(Stored records)
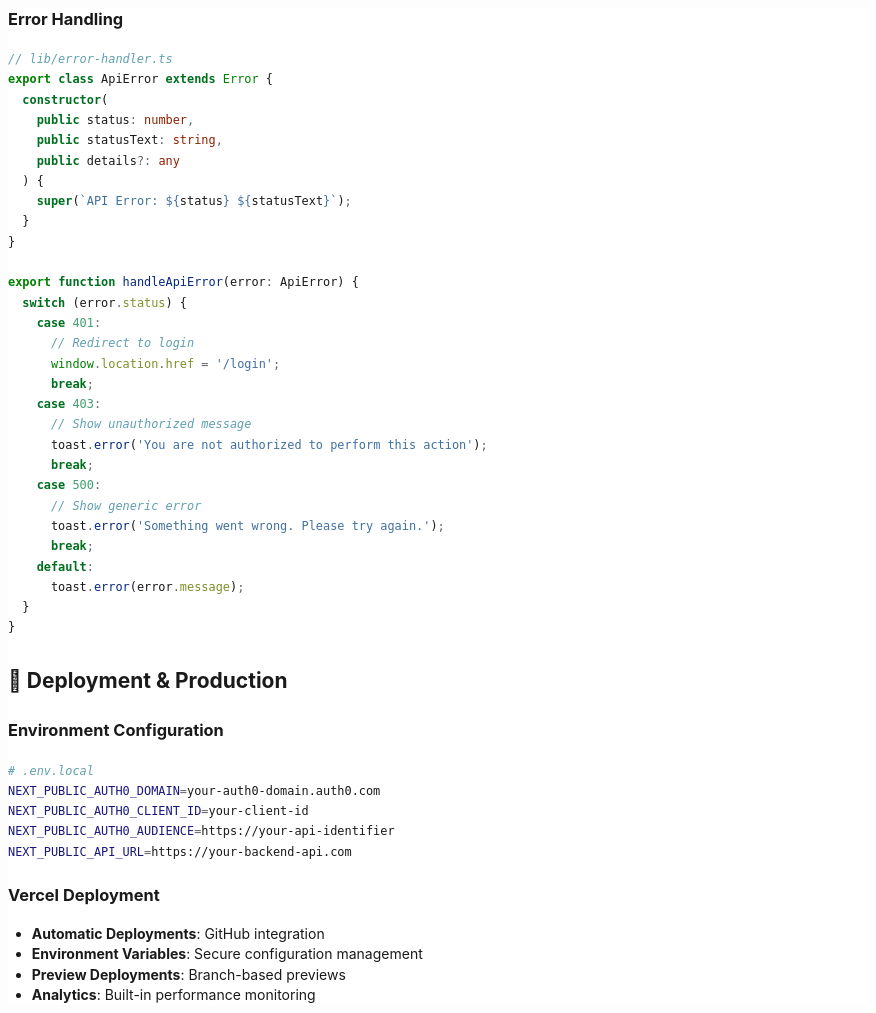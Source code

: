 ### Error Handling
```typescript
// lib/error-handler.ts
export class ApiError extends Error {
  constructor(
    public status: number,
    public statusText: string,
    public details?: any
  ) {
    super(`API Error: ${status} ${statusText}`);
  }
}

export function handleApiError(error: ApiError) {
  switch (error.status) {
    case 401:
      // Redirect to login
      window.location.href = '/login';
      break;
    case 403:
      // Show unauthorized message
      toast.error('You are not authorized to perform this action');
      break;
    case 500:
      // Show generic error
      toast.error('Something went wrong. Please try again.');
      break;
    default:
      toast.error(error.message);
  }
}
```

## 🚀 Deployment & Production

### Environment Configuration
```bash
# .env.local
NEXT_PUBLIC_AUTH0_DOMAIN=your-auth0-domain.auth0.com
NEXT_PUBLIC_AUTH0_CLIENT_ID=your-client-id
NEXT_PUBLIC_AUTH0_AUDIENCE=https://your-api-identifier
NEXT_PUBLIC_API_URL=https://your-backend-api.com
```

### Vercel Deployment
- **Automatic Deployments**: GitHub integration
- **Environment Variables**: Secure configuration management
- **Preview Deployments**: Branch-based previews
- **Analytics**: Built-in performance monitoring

* * *

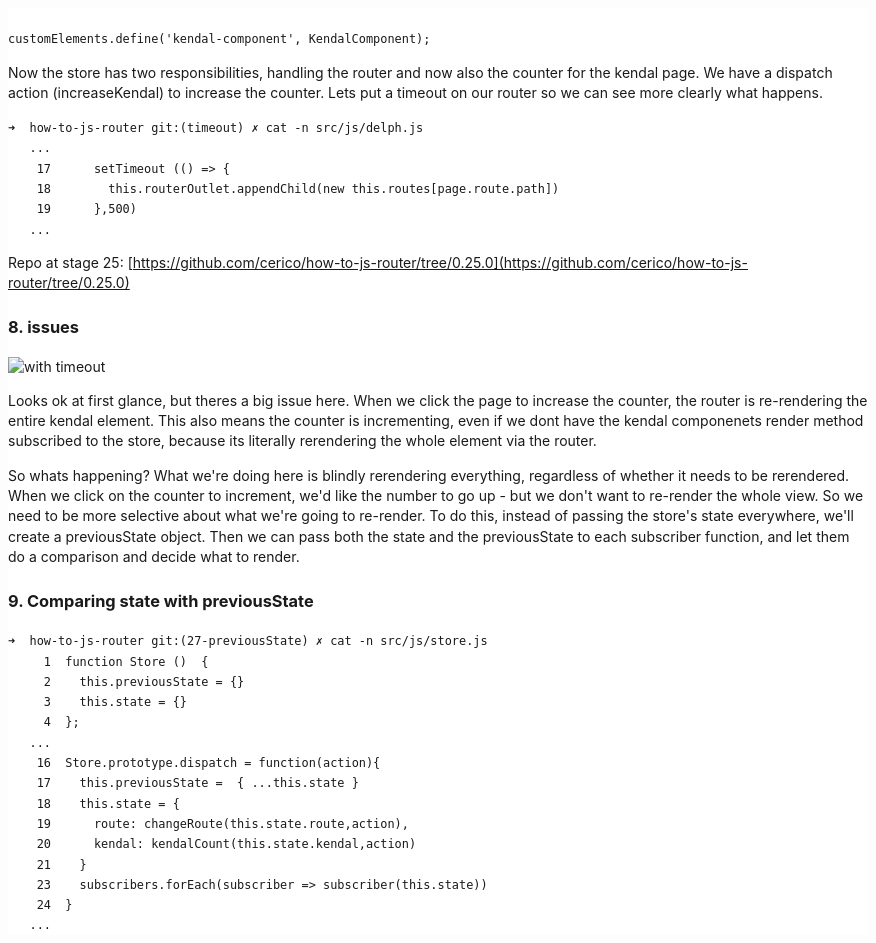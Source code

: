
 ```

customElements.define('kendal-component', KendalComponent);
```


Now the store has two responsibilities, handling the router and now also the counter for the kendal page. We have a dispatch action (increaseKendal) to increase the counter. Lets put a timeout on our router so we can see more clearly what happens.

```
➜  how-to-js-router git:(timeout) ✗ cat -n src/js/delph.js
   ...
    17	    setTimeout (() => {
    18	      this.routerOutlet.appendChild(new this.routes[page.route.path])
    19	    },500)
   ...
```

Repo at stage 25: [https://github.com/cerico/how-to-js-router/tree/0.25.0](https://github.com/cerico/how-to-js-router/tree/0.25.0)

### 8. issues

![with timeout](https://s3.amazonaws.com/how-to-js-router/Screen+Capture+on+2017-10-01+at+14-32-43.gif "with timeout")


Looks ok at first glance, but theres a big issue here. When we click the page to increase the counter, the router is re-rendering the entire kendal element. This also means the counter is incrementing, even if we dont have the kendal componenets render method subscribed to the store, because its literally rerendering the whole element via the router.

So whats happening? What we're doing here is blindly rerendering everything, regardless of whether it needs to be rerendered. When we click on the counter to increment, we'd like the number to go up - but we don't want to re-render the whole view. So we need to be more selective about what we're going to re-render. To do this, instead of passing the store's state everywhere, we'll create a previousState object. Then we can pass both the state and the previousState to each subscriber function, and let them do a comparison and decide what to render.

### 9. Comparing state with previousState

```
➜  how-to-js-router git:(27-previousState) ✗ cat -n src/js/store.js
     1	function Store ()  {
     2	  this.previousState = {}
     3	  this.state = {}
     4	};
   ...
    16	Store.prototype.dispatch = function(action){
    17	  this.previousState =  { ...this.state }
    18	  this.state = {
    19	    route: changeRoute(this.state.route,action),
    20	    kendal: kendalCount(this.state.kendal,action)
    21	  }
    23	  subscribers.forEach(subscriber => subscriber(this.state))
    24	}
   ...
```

**What you should do:** What is needed is an exact copy of the lines above, from the one containing "Repo at stage" through the one containing "Looks ok at", with nothing added.

**Result:**
Repo at stage 25: [https://github.com/cerico/how-to-js-router/tree/0.25.0](https://github.com/cerico/how-to-js-router/tree/0.25.0)

### 8. issues

![with timeout](https://s3.amazonaws.com/how-to-js-router/Screen+Capture+on+2017-10-01+at+14-32-43.gif "with timeout")


Looks ok at first glance, but theres a big issue here. When we click the page to increase the counter, the router is re-rendering the entire kendal element. This also means the counter is incrementing, even if we dont have the kendal componenets render method subscribed to the store, because its literally rerendering the whole element via the router.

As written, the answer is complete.